WHAT YOU SHOULD DO => Beneath this task are records; print exactly the stretch of them from the line with "Mais cela ne" through the line with "En plus de son", both ends included.

DATASET EXCERPTS =>
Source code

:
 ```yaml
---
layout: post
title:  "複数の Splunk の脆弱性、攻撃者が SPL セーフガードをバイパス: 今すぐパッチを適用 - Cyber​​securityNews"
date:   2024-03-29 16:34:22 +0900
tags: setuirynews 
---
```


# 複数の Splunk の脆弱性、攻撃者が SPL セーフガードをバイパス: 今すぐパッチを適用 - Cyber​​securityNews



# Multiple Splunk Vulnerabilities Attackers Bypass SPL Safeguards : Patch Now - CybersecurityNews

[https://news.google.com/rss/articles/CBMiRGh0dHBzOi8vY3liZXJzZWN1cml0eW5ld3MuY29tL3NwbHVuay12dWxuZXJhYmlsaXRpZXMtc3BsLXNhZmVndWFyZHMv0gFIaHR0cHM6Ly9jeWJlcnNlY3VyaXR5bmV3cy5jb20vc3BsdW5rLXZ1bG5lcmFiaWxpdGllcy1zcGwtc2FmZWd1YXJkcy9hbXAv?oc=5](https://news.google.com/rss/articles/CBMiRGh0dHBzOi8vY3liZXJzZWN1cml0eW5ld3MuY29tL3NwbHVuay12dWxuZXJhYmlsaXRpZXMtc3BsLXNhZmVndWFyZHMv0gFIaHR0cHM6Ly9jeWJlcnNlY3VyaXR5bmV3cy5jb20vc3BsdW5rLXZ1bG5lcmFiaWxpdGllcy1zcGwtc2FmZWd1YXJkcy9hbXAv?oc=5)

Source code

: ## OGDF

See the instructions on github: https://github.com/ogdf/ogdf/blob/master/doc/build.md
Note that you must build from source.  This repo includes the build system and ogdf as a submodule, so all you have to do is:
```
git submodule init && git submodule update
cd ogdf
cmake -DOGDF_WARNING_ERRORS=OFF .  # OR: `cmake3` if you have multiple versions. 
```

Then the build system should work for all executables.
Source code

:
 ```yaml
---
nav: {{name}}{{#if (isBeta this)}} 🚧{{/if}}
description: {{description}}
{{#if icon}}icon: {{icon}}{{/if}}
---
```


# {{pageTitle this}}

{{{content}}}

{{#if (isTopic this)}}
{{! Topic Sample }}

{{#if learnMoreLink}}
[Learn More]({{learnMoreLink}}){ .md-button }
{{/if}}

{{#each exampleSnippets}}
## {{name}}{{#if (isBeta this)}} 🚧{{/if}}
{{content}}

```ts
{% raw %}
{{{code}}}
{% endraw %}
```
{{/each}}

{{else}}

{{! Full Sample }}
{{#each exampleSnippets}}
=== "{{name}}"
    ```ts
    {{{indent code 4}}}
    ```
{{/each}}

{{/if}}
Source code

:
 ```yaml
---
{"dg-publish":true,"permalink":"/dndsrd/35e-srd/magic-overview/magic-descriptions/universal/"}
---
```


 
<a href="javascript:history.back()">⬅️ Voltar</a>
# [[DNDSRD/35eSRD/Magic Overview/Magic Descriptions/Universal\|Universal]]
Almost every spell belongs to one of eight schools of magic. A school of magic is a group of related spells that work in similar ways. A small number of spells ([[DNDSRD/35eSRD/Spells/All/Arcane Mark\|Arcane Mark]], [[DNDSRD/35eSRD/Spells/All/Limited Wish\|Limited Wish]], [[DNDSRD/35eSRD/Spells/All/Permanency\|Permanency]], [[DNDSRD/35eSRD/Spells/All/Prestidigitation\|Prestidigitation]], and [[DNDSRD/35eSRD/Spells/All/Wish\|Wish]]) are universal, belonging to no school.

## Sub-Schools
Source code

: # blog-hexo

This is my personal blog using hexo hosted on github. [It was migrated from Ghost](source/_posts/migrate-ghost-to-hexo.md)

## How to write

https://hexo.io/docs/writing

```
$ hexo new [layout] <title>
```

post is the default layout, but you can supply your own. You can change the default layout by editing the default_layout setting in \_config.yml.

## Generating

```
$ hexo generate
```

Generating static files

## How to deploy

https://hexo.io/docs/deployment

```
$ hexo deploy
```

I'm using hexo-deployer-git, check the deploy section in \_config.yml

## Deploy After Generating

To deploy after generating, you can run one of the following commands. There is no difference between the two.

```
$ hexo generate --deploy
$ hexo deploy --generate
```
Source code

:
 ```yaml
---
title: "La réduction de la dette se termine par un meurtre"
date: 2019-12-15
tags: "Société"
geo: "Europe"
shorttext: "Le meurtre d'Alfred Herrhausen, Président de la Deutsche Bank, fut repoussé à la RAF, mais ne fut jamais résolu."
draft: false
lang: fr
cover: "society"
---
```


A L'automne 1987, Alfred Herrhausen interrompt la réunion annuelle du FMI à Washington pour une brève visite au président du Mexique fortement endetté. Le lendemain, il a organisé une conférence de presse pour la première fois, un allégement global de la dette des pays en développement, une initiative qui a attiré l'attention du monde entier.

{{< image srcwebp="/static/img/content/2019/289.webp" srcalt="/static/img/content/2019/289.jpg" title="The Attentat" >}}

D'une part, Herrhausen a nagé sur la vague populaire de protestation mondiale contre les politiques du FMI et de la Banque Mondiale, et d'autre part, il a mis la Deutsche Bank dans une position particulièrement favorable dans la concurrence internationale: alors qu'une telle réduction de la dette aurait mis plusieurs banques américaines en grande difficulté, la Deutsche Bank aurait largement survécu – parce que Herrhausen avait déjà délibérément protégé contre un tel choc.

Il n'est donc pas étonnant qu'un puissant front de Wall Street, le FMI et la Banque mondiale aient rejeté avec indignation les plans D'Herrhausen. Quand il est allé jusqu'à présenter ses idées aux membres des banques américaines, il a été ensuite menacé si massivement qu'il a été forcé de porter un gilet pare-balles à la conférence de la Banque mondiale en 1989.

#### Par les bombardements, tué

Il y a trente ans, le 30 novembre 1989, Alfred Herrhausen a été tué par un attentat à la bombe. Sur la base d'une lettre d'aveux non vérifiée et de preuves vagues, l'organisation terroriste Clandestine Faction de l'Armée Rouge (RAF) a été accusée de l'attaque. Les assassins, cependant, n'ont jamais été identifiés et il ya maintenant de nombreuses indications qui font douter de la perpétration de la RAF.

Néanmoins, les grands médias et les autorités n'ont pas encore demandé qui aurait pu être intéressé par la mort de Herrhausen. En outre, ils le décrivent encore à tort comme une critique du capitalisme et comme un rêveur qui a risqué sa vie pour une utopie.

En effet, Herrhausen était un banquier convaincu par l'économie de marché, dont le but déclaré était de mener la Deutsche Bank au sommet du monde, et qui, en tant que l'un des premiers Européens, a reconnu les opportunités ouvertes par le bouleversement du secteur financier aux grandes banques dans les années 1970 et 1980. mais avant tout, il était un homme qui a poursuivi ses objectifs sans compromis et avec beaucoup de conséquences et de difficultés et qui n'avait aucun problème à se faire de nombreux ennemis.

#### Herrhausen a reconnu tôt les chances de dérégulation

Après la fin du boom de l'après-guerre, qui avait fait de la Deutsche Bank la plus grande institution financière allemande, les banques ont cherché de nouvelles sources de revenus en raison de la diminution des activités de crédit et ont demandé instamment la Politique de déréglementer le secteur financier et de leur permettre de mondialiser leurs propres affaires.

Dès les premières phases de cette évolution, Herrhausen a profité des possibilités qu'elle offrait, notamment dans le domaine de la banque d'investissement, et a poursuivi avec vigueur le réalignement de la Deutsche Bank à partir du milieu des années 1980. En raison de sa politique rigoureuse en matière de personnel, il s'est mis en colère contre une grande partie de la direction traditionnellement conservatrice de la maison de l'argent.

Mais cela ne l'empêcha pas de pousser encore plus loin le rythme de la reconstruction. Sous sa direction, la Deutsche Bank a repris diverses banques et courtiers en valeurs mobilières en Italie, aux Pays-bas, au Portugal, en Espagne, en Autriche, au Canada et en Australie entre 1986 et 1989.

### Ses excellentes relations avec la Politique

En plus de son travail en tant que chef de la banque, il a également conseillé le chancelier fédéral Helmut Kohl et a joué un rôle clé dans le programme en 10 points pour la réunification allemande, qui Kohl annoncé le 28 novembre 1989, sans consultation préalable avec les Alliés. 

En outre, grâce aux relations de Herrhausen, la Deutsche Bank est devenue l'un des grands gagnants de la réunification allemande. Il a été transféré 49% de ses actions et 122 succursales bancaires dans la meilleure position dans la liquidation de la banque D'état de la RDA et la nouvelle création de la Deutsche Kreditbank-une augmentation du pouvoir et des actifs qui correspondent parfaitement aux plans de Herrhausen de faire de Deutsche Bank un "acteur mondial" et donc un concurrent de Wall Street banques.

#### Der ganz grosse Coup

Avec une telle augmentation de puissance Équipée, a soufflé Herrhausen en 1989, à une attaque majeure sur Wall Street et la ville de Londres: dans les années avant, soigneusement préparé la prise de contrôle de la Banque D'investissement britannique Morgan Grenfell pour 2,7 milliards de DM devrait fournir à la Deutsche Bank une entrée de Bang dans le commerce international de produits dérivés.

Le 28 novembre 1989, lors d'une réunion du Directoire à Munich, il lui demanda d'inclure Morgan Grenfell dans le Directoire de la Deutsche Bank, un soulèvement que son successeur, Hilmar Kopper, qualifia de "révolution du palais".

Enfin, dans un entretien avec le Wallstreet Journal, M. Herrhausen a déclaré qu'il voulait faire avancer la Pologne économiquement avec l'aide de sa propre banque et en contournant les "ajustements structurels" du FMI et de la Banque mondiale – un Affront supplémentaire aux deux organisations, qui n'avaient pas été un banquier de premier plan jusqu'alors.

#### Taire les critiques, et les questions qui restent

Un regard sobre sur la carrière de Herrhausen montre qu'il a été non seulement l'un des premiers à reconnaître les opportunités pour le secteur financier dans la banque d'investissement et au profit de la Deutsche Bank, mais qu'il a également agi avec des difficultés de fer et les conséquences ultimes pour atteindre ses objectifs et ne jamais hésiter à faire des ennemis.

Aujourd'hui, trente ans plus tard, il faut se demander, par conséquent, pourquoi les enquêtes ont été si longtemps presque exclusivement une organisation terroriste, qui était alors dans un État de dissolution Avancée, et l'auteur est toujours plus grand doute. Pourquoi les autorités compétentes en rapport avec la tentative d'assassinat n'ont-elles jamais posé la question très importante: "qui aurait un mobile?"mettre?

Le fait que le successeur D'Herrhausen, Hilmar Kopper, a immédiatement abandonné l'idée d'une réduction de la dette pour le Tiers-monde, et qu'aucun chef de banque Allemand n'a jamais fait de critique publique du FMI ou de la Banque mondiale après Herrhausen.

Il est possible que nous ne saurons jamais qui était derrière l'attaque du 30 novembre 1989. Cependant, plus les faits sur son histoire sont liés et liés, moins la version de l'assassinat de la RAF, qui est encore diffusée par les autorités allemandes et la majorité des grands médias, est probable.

EXERCISE OUTPUT =>
Mais cela ne l'empêcha pas de pousser encore plus loin le rythme de la reconstruction. Sous sa direction, la Deutsche Bank a repris diverses banques et courtiers en valeurs mobilières en Italie, aux Pays-bas, au Portugal, en Espagne, en Autriche, au Canada et en Australie entre 1986 et 1989.

### Ses excellentes relations avec la Politique

En plus de son travail en tant que chef de la banque, il a également conseillé le chancelier fédéral Helmut Kohl et a joué un rôle clé dans le programme en 10 points pour la réunification allemande, qui Kohl annoncé le 28 novembre 1989, sans consultation préalable avec les Alliés. 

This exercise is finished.